Under the hood, string zonemaps use fastbloom and construct filters with either
BloomFilter::with_false_pos(fpr) or BloomFilter::with_num_bits(bits).
§Chunk Size Trade‑offs
Chunking affects both pruning power and compute overhead:
- Smaller chunks: better pruning (tighter ranges, smaller blooms), but more chunk bookkeeping.
- Larger chunks: fewer boundaries to manage, but coarser ranges and weaker pruning.
Guidance:
- Sorting your data by common filter columns before ingest can improve pruning effectiveness.
- Start with 512–2048 depending on data distribution and the selectivity of predicates.
§Expression API (metadata)
- Rich Expressions allow you to filter by metadata.
use otters::prelude::*;
// Examples
let e1 = col("age").gt(25) & col("score").gte(80.0);
let e2 = (col("age").lt(18) | col("age").gt(65)) & col("name").neq("alice");
let e3 = col("grade").eq("A") | col("grade").eq("B");§Status and stability
This project is early-stage.

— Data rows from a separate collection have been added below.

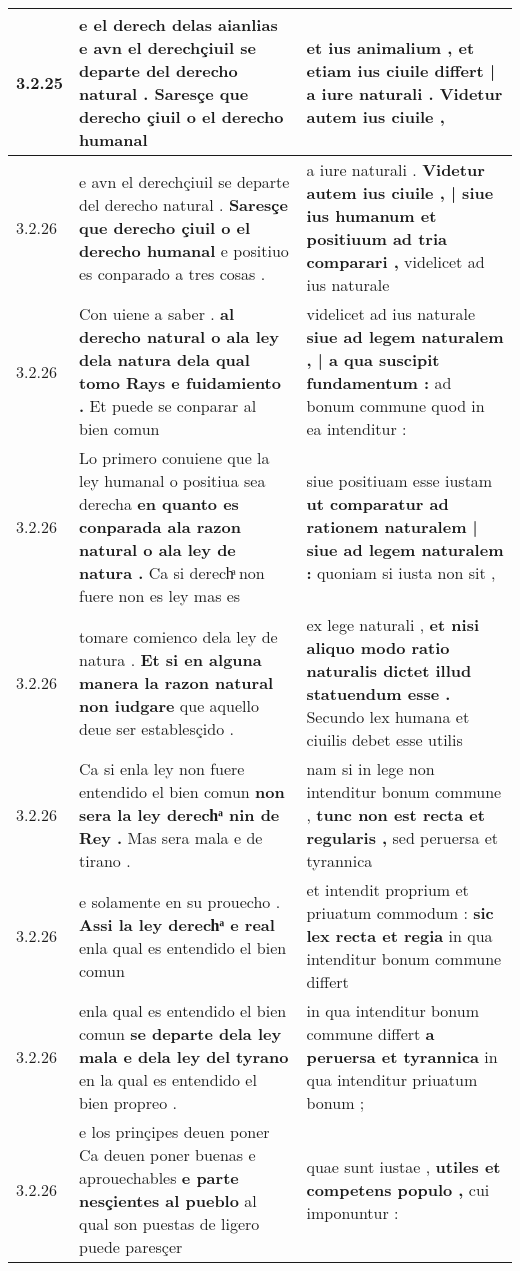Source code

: \begin{tabular}{|p{1cm}|p{6.5cm}|p{6.5cm}|}
3.2.25 & e el derech delas aianlias \textbf{ e avn el derechçiuil se departe del derecho natural . } Saresçe que derecho çiuil o el derecho humanal & et ius animalium , \textbf{ et etiam ius ciuile differt | a iure naturali . } Videtur autem ius ciuile , \\\hline
3.2.26 & e avn el derechçiuil se departe del derecho natural . \textbf{ Saresçe que derecho çiuil o el derecho humanal } e positiuo es conparado a tres cosas . & a iure naturali . \textbf{ Videtur autem ius ciuile , | siue ius humanum et positiuum ad tria comparari , } videlicet ad ius naturale \\\hline
3.2.26 & Con uiene a saber . \textbf{ al derecho natural o ala ley dela natura dela qual tomo Rays e fuidamiento . } Et puede se conparar al bien comun & videlicet ad ius naturale \textbf{ siue ad legem naturalem , | a qua suscipit fundamentum : } ad bonum commune quod in ea intenditur : \\\hline
3.2.26 & Lo primero conuiene que la ley humanal o positiua sea derecha \textbf{ en quanto es conparada ala razon natural o ala ley de natura . } Ca si derechͣ non fuere non es ley mas es & siue positiuam esse iustam \textbf{ ut comparatur ad rationem naturalem | siue ad legem naturalem : } quoniam si iusta non sit , \\\hline
3.2.26 & tomare comienco dela ley de natura . \textbf{ Et si en alguna manera la razon natural non iudgare } que aquello deue ser establesçido . & ex lege naturali , \textbf{ et nisi aliquo modo ratio naturalis dictet illud statuendum esse . } Secundo lex humana et ciuilis debet esse utilis \\\hline
3.2.26 & Ca si enla ley non fuere entendido el bien comun \textbf{ non sera la ley derechͣ nin de Rey . } Mas sera mala e de tirano . & nam si in lege non intenditur bonum commune , \textbf{ tunc non est recta et regularis , } sed peruersa et tyrannica \\\hline
3.2.26 & e solamente en su prouecho . \textbf{ Assi la ley derechͣ e real } enla qual es entendido el bien comun & et intendit proprium et priuatum commodum : \textbf{ sic lex recta et regia } in qua intenditur bonum commune differt \\\hline
3.2.26 & enla qual es entendido el bien comun \textbf{ se departe dela ley mala e dela ley del tyrano } en la qual es entendido el bien propreo . & in qua intenditur bonum commune differt \textbf{ a peruersa et tyrannica } in qua intenditur priuatum bonum ; \\\hline
3.2.26 & e los prinçipes deuen poner Ca deuen poner buenas e aprouechables \textbf{ e parte nesçientes al pueblo } al qual son puestas de ligero puede paresçer & quae sunt iustae , \textbf{ utiles et competens populo , } cui imponuntur : \\\hline

\end{tabular}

Expect frequent breaking changes
§Roadmap
- Test with real datasets
- Persistence (save/load MetaStore to/from disk)
- Mutability (add/remove rows after build)
- Quantization for vectors
- More Metrics (Manhattan, Hamming, Jaccard)
- More features to handle string columns (e.g.
contains,starts_with,ends_withor fuzzy matching) - More Metadata Types and Filters
- Ability to reorder metadata for better pruning ( Something like Z-ordering )
- Integration with Parquet/Arrow formats
- Python bindings